ISO27001 International Standard specifies the requirements for establishing, implementing, maintaining and continually improving information security processes and controls systematically and consistently within the context of the organisation’s overall business risks. (see ISO)

This is, why ISO 27001 is so relevant to ALL organisations and businesses, that have information to protect. It is not a standard, that from the outset describes, what you need to protect, and how you should protect it, but a standard that asks you to first identify your valuable assets, seen in the context of the organisation and interested parties. Then make a judgement about the risk to that asset, followed by a risk treatment plan.

Let us remind ourselves, that a risk is the combination of the probability (likelihood) of an event, and its consequence (impact). Risk occurs, when a threat and a corresponding vulnerability both exist. When an asset is not vulnerable to a threat, then there is no risk.

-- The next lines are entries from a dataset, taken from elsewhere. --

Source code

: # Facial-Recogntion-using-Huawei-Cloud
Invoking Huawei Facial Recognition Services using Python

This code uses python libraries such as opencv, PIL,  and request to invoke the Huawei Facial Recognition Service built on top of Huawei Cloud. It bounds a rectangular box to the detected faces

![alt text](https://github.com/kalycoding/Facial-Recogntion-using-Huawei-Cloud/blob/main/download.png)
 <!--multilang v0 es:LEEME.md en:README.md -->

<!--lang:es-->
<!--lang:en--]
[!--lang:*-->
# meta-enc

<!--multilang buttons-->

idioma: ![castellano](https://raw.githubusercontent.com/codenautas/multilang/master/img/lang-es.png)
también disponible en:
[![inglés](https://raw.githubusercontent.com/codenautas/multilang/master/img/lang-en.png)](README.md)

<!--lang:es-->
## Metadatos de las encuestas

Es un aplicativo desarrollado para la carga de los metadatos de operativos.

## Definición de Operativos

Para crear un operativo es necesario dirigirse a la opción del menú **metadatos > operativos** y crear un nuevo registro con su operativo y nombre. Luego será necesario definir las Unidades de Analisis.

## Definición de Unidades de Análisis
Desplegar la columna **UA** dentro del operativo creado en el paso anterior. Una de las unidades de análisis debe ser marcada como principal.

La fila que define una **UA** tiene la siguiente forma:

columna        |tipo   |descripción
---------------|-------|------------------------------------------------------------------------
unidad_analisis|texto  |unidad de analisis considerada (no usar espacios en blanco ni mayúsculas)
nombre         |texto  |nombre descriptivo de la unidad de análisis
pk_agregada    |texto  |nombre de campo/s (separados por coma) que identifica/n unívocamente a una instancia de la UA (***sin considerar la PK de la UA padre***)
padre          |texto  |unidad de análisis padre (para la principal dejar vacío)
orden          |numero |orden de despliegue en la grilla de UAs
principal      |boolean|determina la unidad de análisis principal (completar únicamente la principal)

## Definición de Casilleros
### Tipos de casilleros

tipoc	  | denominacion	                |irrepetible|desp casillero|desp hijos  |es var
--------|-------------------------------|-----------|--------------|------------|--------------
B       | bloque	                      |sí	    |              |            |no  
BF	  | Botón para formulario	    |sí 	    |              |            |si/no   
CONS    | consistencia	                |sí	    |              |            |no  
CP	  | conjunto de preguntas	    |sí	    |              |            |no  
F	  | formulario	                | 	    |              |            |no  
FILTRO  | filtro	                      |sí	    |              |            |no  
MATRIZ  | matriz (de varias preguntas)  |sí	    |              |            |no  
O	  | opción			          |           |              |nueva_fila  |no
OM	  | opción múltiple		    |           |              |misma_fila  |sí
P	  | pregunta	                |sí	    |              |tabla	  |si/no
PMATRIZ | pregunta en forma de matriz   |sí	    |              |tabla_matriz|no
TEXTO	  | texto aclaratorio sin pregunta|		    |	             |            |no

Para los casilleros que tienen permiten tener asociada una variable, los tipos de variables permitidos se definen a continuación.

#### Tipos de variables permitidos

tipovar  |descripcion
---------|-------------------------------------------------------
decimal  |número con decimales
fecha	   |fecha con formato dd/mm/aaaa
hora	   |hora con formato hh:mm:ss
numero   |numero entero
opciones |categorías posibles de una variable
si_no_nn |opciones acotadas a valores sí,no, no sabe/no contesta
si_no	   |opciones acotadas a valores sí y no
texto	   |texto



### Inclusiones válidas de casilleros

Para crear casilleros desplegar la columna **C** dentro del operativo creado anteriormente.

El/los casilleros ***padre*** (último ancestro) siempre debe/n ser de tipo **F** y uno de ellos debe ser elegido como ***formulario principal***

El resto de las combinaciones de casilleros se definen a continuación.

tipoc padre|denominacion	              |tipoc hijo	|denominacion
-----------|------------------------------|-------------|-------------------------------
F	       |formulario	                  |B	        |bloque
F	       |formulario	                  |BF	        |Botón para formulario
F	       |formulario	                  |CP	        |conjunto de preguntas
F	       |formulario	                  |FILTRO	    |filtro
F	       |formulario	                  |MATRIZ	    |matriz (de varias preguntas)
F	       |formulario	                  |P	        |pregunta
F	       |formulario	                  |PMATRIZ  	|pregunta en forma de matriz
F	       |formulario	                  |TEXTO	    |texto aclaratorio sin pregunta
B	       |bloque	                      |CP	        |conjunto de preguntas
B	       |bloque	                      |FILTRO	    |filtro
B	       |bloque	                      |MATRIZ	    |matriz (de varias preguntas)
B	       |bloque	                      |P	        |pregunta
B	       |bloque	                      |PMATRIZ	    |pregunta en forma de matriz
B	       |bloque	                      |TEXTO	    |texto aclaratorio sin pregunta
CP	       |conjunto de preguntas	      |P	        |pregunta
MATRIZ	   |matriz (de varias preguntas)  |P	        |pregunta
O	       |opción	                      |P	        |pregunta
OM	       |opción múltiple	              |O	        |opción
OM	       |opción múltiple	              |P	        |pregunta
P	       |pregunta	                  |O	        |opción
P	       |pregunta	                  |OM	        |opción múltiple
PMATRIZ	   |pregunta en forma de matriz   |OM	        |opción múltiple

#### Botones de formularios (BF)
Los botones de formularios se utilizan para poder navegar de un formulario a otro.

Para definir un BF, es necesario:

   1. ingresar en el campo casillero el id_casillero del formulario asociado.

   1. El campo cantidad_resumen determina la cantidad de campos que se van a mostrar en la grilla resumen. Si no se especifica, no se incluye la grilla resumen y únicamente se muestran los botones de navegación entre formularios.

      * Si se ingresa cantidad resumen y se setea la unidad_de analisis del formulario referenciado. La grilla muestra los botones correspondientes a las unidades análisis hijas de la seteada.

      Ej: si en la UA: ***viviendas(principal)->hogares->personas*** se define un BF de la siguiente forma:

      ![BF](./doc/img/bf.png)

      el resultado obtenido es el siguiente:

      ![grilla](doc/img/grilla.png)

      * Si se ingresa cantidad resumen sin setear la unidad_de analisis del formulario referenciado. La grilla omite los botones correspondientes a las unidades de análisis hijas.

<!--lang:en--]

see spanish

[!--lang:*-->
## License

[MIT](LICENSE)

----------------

In terms of choosing a risk management process again ISO 27001 is not prescriptive but simply require that:

You settle on a process (ISO 27005:2011 gives a lot of guidance, see figure 1) that you can repeat and that would produce comparable results
You determine what you risk appetite is
You identify risk owners
You define and apply an information security risk treatment plan

Hence the work would typically start by identifying all assets, within the information security management system (ISMS) scope in a comprehensive register. For each asset you assess the risk.

Once a risk has been assessed, the next step in the risk management process is to identify what, if any, risk treatment action to take appropriate for each of the risks, that have been identified in the risk assessment. In short you have 4 options:

Avoid (Disabling USB ports is an example)
Reduce (A firewall is an example)
Transfer (Outsourcing or buying insurance is an example)
Accept (Allowing staff to use the internet is an example)

From an ISMS perspective, the main piece of work is to reduce the risk through the design and implementation of control objectives and controls. This is basically, what your management system is about, leading to the key document called the Statement of Applicability (SoA), which is where you explain, which of the 114 annex A controls you are implementing, and which you have decided to exclude (and why). The SoA together with the scope and policy are key documents for the certification audit.

There are plenty of tools and software solutions available to help you do risk management. I like to keep it simple and use a spreadsheet, where you list the asset, you are reviewing, you describe the risk and impact to the business, you score likelihood and severity (between 1 and 5), which are multiplied to give you an overall score, and finally you define the mitigating action and you re-score.